Information given -

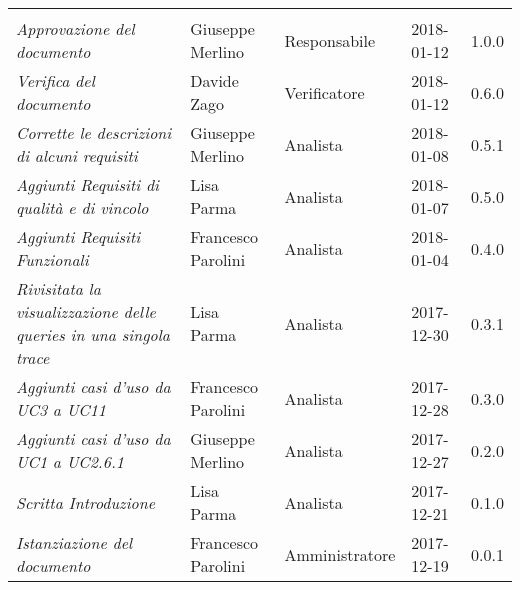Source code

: \newpage 
\section*{}
\begin{table}[H]
	\centering
	\begin{tabular}{p{4cm}|C{3cm}|C{3cm}|R{2.5cm}|R{2cm}}
		
		 & & & & \\
		
		
		\emph{Approvazione del documento}& Giuseppe Merlino & Responsabile & 2018-01-12 & 1.0.0 \\
		\hline
		
		\emph{Verifica del documento}& Davide Zago & Verificatore & 2018-01-12 & 0.6.0 \\
		\hline
		
		\emph{Corrette le descrizioni di alcuni requisiti}& Giuseppe Merlino & Analista & 2018-01-08 & 0.5.1 \\
		\hline
		
		\emph{Aggiunti Requisiti di qualità e di vincolo}& Lisa Parma & Analista & 2018-01-07 & 0.5.0 \\
		\hline
		
		\emph{Aggiunti Requisiti Funzionali}& Francesco Parolini & Analista & 2018-01-04 & 0.4.0 \\
		\hline
		
		\emph{Rivisitata la visualizzazione delle queries in una singola trace}& Lisa Parma & Analista & 2017-12-30 & 0.3.1 \\
		\hline
		
		\emph{Aggiunti casi d'uso da UC3 a UC11}& Francesco Parolini & Analista & 2017-12-28 & 0.3.0 \\
		\hline
		
		\emph{Aggiunti casi d'uso da UC1 a UC2.6.1}& Giuseppe Merlino & Analista & 2017-12-27 & 0.2.0 \\
		\hline
		
		\emph{Scritta Introduzione}& Lisa Parma & Analista & 2017-12-21 & 0.1.0 \\
		\hline
		
		\emph{Istanziazione del documento}& Francesco Parolini & Amministratore & 2017-12-19 & 0.0.1 \\
		\hline
		
	\end{tabular}
	
\end{table}


\clearpage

Task objective - Reproduce the records above exactly, leaving out every picture they contain.

Solution -
Source code

: \newpage 
\section*{}
\begin{table}[H]
	\centering
	\begin{tabular}{p{4cm}|C{3cm}|C{3cm}|R{2.5cm}|R{2cm}}
		
		 & & & & \\
		
		
		\emph{Approvazione del documento}& Giuseppe Merlino & Responsabile & 2018-01-12 & 1.0.0 \\
		\hline
		
		\emph{Verifica del documento}& Davide Zago & Verificatore & 2018-01-12 & 0.6.0 \\
		\hline
		
		\emph{Corrette le descrizioni di alcuni requisiti}& Giuseppe Merlino & Analista & 2018-01-08 & 0.5.1 \\
		\hline
		
		\emph{Aggiunti Requisiti di qualità e di vincolo}& Lisa Parma & Analista & 2018-01-07 & 0.5.0 \\
		\hline
		
		\emph{Aggiunti Requisiti Funzionali}& Francesco Parolini & Analista & 2018-01-04 & 0.4.0 \\
		\hline
		
		\emph{Rivisitata la visualizzazione delle queries in una singola trace}& Lisa Parma & Analista & 2017-12-30 & 0.3.1 \\
		\hline
		
		\emph{Aggiunti casi d'uso da UC3 a UC11}& Francesco Parolini & Analista & 2017-12-28 & 0.3.0 \\
		\hline
		
		\emph{Aggiunti casi d'uso da UC1 a UC2.6.1}& Giuseppe Merlino & Analista & 2017-12-27 & 0.2.0 \\
		\hline
		
		\emph{Scritta Introduzione}& Lisa Parma & Analista & 2017-12-21 & 0.1.0 \\
		\hline
		
		\emph{Istanziazione del documento}& Francesco Parolini & Amministratore & 2017-12-19 & 0.0.1 \\
		\hline
		
	\end{tabular}
	
\end{table}


\clearpage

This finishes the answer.